# Sad news...



## Michelle (Nov 16, 2009)

My poor Charlie hasn't been acting himself lately...walking away from food, weight loss, throwing up, mopey, painful, loud/heavy breathing ect.

We immediately took him to the vet...they took blood work and it came back horribly. White blood cells incredibly high, red blood cells very low and had low glucose. It was perfect when it was drawn just over a month ago, so we knew something was terribly wrong. They x-rayed him and did an ultra sound and things came back horrible. 

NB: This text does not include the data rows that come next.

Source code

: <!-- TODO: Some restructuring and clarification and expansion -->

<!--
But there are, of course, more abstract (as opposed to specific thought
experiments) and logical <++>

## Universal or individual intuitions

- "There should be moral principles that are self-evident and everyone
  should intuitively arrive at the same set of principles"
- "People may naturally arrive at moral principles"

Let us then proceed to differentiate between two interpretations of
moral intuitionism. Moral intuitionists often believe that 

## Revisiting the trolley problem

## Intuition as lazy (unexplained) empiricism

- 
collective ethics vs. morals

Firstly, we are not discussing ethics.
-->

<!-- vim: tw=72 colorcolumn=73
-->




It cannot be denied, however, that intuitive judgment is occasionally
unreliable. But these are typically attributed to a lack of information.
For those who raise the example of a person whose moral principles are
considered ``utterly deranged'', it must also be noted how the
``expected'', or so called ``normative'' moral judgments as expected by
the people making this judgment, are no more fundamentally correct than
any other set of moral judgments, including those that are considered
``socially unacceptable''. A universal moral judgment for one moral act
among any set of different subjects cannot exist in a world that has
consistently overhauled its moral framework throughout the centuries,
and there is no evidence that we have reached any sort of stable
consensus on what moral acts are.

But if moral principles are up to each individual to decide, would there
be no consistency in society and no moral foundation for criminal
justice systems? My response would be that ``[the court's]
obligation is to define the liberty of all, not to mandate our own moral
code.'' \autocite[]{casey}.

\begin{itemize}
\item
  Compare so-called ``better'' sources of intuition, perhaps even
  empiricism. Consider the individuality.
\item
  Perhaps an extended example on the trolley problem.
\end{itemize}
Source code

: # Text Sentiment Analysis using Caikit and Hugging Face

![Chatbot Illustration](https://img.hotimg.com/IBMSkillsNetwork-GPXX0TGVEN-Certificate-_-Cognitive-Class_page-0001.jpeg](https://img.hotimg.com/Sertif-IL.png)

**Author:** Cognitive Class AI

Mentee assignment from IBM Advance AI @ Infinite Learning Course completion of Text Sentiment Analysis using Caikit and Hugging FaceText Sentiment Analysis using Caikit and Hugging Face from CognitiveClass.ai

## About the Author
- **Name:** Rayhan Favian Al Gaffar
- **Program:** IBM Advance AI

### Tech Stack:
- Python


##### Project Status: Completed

The vet said his pancreas, liver and lungs looked "mottled" and all of his lymph nodes were enlarged. She is 98% sure it is cancer...although the lungs could be pneumonia. She said he could have pancreatitis as well. 

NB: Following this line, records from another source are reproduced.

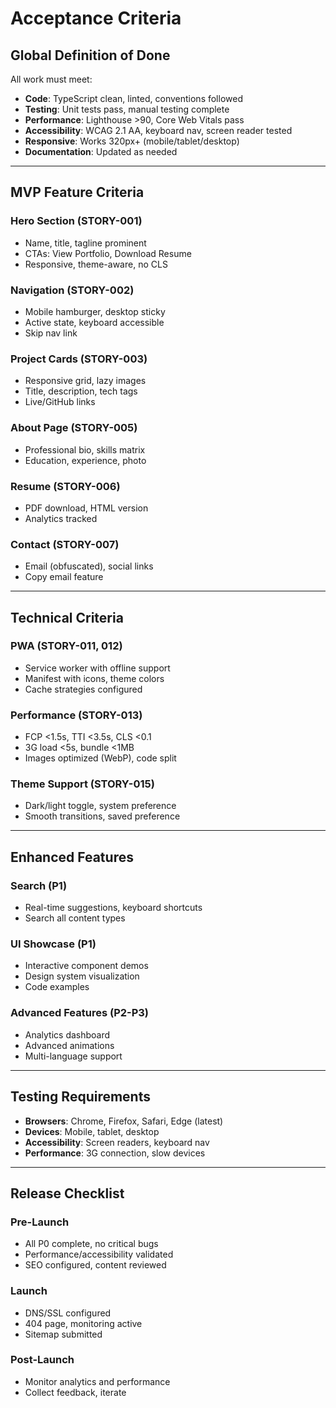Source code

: # Acceptance Criteria

## Global Definition of Done
All work must meet:
- **Code**: TypeScript clean, linted, conventions followed
- **Testing**: Unit tests pass, manual testing complete
- **Performance**: Lighthouse >90, Core Web Vitals pass
- **Accessibility**: WCAG 2.1 AA, keyboard nav, screen reader tested
- **Responsive**: Works 320px+ (mobile/tablet/desktop)
- **Documentation**: Updated as needed

---

## MVP Feature Criteria

### Hero Section (STORY-001)
- Name, title, tagline prominent
- CTAs: View Portfolio, Download Resume
- Responsive, theme-aware, no CLS

### Navigation (STORY-002)
- Mobile hamburger, desktop sticky
- Active state, keyboard accessible
- Skip nav link

### Project Cards (STORY-003)
- Responsive grid, lazy images
- Title, description, tech tags
- Live/GitHub links

### About Page (STORY-005)
- Professional bio, skills matrix
- Education, experience, photo

### Resume (STORY-006)
- PDF download, HTML version
- Analytics tracked

### Contact (STORY-007)
- Email (obfuscated), social links
- Copy email feature

---

## Technical Criteria

### PWA (STORY-011, 012)
- Service worker with offline support
- Manifest with icons, theme colors
- Cache strategies configured

### Performance (STORY-013)
- FCP <1.5s, TTI <3.5s, CLS <0.1
- 3G load <5s, bundle <1MB
- Images optimized (WebP), code split

### Theme Support (STORY-015)
- Dark/light toggle, system preference
- Smooth transitions, saved preference

---

## Enhanced Features

### Search (P1)
- Real-time suggestions, keyboard shortcuts
- Search all content types

### UI Showcase (P1)
- Interactive component demos
- Design system visualization
- Code examples

### Advanced Features (P2-P3)
- Analytics dashboard
- Advanced animations
- Multi-language support

---

## Testing Requirements
- **Browsers**: Chrome, Firefox, Safari, Edge (latest)
- **Devices**: Mobile, tablet, desktop
- **Accessibility**: Screen readers, keyboard nav
- **Performance**: 3G connection, slow devices

---

## Release Checklist

### Pre-Launch
- All P0 complete, no critical bugs
- Performance/accessibility validated
- SEO configured, content reviewed

### Launch
- DNS/SSL configured
- 404 page, monitoring active
- Sitemap submitted

### Post-Launch
- Monitor analytics and performance
- Collect feedback, iterate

He was put on pain killers, steroids (increase appetite and possibly shrink tumors), anti-nausea, and antibiotics...there wasn't much improvement at first, but after a couple days of meds he is walking around more (although he still doesn't like stairs), has an appetite, his breathing is almost normal, and he is actually trotting around occasionally.

I know we don't have much time left with him and it breaks my heart. We are trying to make him as comfortable as possible in the mean time and give the meds a chance to improve things before laying him to rest. The vet said it is very possible the steroids will shrink things and give him a few more months with us. But its all about the quality of life and we can't be selfish and make him hang around if he is in severe pain. Thankfully he has been doing a lot better the past few days...today especially.

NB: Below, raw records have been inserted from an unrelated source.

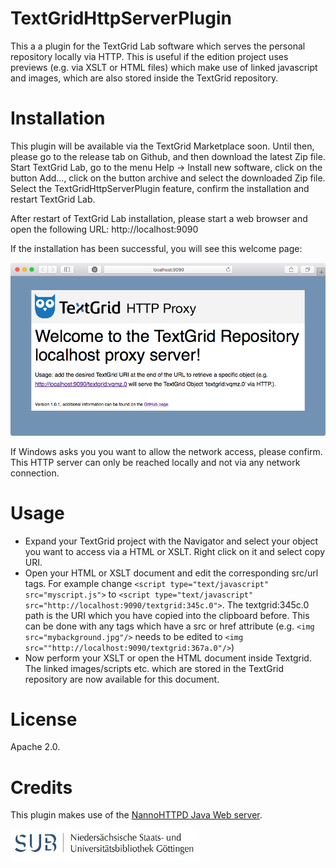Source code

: # TextGridHttpServerPlugin
This a a plugin for the TextGrid Lab software which serves the personal repository locally via HTTP. This is useful if the edition project uses previews (e.g. via XSLT or HTML files) which make use of linked javascript and images, which are also stored inside the TextGrid repository.

# Installation
This plugin will be available via the TextGrid Marketplace soon. Until then, please go to the release tab on Github, and then download the latest Zip file. Start TextGrid Lab, go to the menu Help -> Install new software, click on the button Add..., click on the button archive and select the downloaded Zip file. Select the TextGridHttpServerPlugin feature, confirm the installation and restart TextGrid Lab.

After restart of TextGrid Lab installation, please start a web browser and open the following URL: http://localhost:9090

If the installation has been successful, you will see this welcome page:

![welcome page](https://raw.githubusercontent.com/Hannah-Arendt-Project/TextGridHttpServerPlugin/master/gh-imgs/indexpage.png)

If Windows asks you you want to allow the network access, please confirm. This HTTP server can only be reached locally and not via any network connection.

# Usage
* Expand your TextGrid project with the Navigator and select your object you want to access via a HTML or XSLT. Right click on it and select copy URI.
* Open your HTML or XSLT document and edit the corresponding src/url tags. For example change `<script type="text/javascript" src="myscript.js">` to `<script type="text/javascript" src="http://localhost:9090/textgrid:345c.0">`. The textgrid:345c.0 path is the URI which you have copied into the clipboard before. This can be done with any tags which have a src or href attribute (e.g. `<img src="mybackground.jpg"/>` needs to be edited to `<img src=""http://localhost:9090/textgrid:367a.0"/>`)
* Now perform your XSLT or open the HTML document inside Textgrid. The linked images/scripts etc. which are stored in the TextGrid repository are now available for this document.

# License
Apache 2.0.

# Credits
This plugin makes use of the [NannoHTTPD Java Web server](https://github.com/NanoHttpd/nanohttpd). 

<a href="http://www.sub.uni-goettingen.de"><img src="https://raw.githubusercontent.com/Hannah-Arendt-Project/TextGridHttpServerPlugin/master/gh-imgs/sub-logo.jpg" width="300"/></a>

I have never lost a dog before and the thought of not seeing him sleeping at his usual spot at the top of stairs when I enter the house and at the side of my bed brings tears to my eyes. To never hear his excited cries/screams when he sees you will leave the house so empty. 12 wonderful years spent with my best friend and something tries to claim his life so suddenly. 

Please pray for my baby boy

Untitled by adayinmylife9, on Flickr


----------



## Countryboy (May 16, 2011)

Hugs, M... and all our best wishes.


----------



## Poodlebeguiled (May 27, 2013)

Awwww....crap! What devastating news. I am so terribly sorry about this. To have something like this come out so suddenly is like getting slammed against a brick wall. I went through a sudden cancer dx with my Doberman and it drops a person to her knees. My heart goes out to you and your husband and your sweet, lovely friend that you've had for so long. It's going to be rough so do try to enjoy the time now with him. He is only living in the now and doesn't know about the future so love him up and keep doing what you're doing as far as making him as comfortable as possible. And when the time comes to say "good-bye," just keep reminding yourself of what a good life he's had and how you're going to give him a good send-off with as little pain and difficulty as possible. The memories of good times will hold you up when you feel you're sinking. I've been through this so many times. And gradually, as you go through the process, it _will_ feel better. We're all here for you. (((((HUGS)))))


----------



## fuzzymom (Sep 19, 2013)

I'm so sorry. I just lost my boxer to cancer in July. My thoughts are with you. 


Sent from Petguide.com Free App


----------



## Suddenly (Aug 8, 2013)

My thoughts and prayers are with you at this sad time. Lots of kisses and hugs!!


Sent from Petguide.com Free App


----------



## patk (Jun 13, 2013)

candles burning (in my mind) for you and charlie.


----------



## Petitpie'sDH (Mar 22, 2013)

This is so heartbreaking! Sharing your tears, and have gone through this too many times. Wish there was something I could do or say to ease your pain. Praying for your sweet Charlie.


----------



## Tiny Poodles (Jun 20, 2013)

How very sad - I am so sorry.
I hope that you have some more good days together.


Sent from Petguide.com Free App


----------



## Kblubyu (Aug 25, 2013)

So very, very sorry.


----------



## Caniche (Jun 10, 2013)

A million prayers and my heart pours out love to you and your baby boy.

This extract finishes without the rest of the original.